Items from a data source -

################

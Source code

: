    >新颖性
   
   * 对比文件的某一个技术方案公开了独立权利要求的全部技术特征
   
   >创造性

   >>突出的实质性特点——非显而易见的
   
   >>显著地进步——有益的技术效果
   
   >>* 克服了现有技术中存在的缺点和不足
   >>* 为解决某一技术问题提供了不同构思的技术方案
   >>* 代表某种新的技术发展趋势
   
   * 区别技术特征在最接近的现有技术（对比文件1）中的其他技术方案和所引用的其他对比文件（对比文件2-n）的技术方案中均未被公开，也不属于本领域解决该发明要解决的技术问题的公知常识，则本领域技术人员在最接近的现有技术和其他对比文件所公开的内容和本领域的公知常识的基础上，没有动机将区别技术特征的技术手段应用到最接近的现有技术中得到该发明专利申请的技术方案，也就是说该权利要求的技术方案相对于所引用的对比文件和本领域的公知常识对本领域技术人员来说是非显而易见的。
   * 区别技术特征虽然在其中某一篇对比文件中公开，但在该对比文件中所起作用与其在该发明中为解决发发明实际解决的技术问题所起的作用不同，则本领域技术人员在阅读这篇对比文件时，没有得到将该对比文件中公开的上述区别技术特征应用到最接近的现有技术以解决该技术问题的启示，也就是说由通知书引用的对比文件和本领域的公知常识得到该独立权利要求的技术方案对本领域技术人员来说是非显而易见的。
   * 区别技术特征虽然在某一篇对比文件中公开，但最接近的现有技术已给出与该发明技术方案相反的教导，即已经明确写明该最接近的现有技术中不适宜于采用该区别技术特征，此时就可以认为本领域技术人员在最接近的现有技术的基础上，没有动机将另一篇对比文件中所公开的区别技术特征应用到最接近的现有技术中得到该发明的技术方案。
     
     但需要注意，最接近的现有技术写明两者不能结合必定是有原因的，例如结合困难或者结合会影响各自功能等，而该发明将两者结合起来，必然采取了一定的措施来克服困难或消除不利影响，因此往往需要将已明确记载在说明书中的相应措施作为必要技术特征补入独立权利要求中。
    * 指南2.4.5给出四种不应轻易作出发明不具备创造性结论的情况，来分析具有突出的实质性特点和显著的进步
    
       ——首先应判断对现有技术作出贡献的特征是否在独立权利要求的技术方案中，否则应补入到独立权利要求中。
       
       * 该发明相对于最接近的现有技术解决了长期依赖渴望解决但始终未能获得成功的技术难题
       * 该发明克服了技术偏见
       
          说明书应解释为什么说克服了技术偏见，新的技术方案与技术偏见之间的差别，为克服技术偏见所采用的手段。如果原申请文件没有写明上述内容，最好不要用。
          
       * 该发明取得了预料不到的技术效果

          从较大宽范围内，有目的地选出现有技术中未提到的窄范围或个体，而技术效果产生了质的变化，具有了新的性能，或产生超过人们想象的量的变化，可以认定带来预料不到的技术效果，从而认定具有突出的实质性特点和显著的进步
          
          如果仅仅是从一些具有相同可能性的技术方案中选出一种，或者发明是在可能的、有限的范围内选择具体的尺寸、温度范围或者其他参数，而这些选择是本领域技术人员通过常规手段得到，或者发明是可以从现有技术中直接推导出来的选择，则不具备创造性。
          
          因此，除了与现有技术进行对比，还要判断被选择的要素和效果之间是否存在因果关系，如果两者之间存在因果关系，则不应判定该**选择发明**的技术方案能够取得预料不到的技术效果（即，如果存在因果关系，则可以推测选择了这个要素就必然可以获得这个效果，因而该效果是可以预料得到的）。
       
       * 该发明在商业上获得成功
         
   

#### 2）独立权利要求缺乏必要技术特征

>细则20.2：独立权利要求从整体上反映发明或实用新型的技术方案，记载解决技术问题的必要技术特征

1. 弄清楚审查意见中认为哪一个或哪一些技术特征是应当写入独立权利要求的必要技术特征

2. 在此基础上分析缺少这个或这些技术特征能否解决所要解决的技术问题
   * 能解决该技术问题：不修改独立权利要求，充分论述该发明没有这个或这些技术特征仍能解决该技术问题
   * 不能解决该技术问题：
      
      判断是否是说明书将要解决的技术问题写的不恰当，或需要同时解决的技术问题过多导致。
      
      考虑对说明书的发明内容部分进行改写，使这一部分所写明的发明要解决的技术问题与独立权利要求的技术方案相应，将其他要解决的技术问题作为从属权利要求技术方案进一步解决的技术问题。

################

TASK ITEM -
Each record is to be retyped exactly as it appears.

SOLUTION TO THIS PROBLEM -
Source code

:    >新颖性
   
   * 对比文件的某一个技术方案公开了独立权利要求的全部技术特征
   
   >创造性

   >>突出的实质性特点——非显而易见的
   
   >>显著地进步——有益的技术效果
   
   >>* 克服了现有技术中存在的缺点和不足
   >>* 为解决某一技术问题提供了不同构思的技术方案
   >>* 代表某种新的技术发展趋势
   
   * 区别技术特征在最接近的现有技术（对比文件1）中的其他技术方案和所引用的其他对比文件（对比文件2-n）的技术方案中均未被公开，也不属于本领域解决该发明要解决的技术问题的公知常识，则本领域技术人员在最接近的现有技术和其他对比文件所公开的内容和本领域的公知常识的基础上，没有动机将区别技术特征的技术手段应用到最接近的现有技术中得到该发明专利申请的技术方案，也就是说该权利要求的技术方案相对于所引用的对比文件和本领域的公知常识对本领域技术人员来说是非显而易见的。
   * 区别技术特征虽然在其中某一篇对比文件中公开，但在该对比文件中所起作用与其在该发明中为解决发发明实际解决的技术问题所起的作用不同，则本领域技术人员在阅读这篇对比文件时，没有得到将该对比文件中公开的上述区别技术特征应用到最接近的现有技术以解决该技术问题的启示，也就是说由通知书引用的对比文件和本领域的公知常识得到该独立权利要求的技术方案对本领域技术人员来说是非显而易见的。
   * 区别技术特征虽然在某一篇对比文件中公开，但最接近的现有技术已给出与该发明技术方案相反的教导，即已经明确写明该最接近的现有技术中不适宜于采用该区别技术特征，此时就可以认为本领域技术人员在最接近的现有技术的基础上，没有动机将另一篇对比文件中所公开的区别技术特征应用到最接近的现有技术中得到该发明的技术方案。
     
     但需要注意，最接近的现有技术写明两者不能结合必定是有原因的，例如结合困难或者结合会影响各自功能等，而该发明将两者结合起来，必然采取了一定的措施来克服困难或消除不利影响，因此往往需要将已明确记载在说明书中的相应措施作为必要技术特征补入独立权利要求中。
    * 指南2.4.5给出四种不应轻易作出发明不具备创造性结论的情况，来分析具有突出的实质性特点和显著的进步
    
       ——首先应判断对现有技术作出贡献的特征是否在独立权利要求的技术方案中，否则应补入到独立权利要求中。
       
       * 该发明相对于最接近的现有技术解决了长期依赖渴望解决但始终未能获得成功的技术难题
       * 该发明克服了技术偏见
       
          说明书应解释为什么说克服了技术偏见，新的技术方案与技术偏见之间的差别，为克服技术偏见所采用的手段。如果原申请文件没有写明上述内容，最好不要用。
          
       * 该发明取得了预料不到的技术效果

          从较大宽范围内，有目的地选出现有技术中未提到的窄范围或个体，而技术效果产生了质的变化，具有了新的性能，或产生超过人们想象的量的变化，可以认定带来预料不到的技术效果，从而认定具有突出的实质性特点和显著的进步
          
          如果仅仅是从一些具有相同可能性的技术方案中选出一种，或者发明是在可能的、有限的范围内选择具体的尺寸、温度范围或者其他参数，而这些选择是本领域技术人员通过常规手段得到，或者发明是可以从现有技术中直接推导出来的选择，则不具备创造性。
          
          因此，除了与现有技术进行对比，还要判断被选择的要素和效果之间是否存在因果关系，如果两者之间存在因果关系，则不应判定该**选择发明**的技术方案能够取得预料不到的技术效果（即，如果存在因果关系，则可以推测选择了这个要素就必然可以获得这个效果，因而该效果是可以预料得到的）。
       
       * 该发明在商业上获得成功
         
   

#### 2）独立权利要求缺乏必要技术特征

>细则20.2：独立权利要求从整体上反映发明或实用新型的技术方案，记载解决技术问题的必要技术特征

1. 弄清楚审查意见中认为哪一个或哪一些技术特征是应当写入独立权利要求的必要技术特征

2. 在此基础上分析缺少这个或这些技术特征能否解决所要解决的技术问题
   * 能解决该技术问题：不修改独立权利要求，充分论述该发明没有这个或这些技术特征仍能解决该技术问题
   * 不能解决该技术问题：
      
      判断是否是说明书将要解决的技术问题写的不恰当，或需要同时解决的技术问题过多导致。
      
      考虑对说明书的发明内容部分进行改写，使这一部分所写明的发明要解决的技术问题与独立权利要求的技术方案相应，将其他要解决的技术问题作为从属权利要求技术方案进一步解决的技术问题。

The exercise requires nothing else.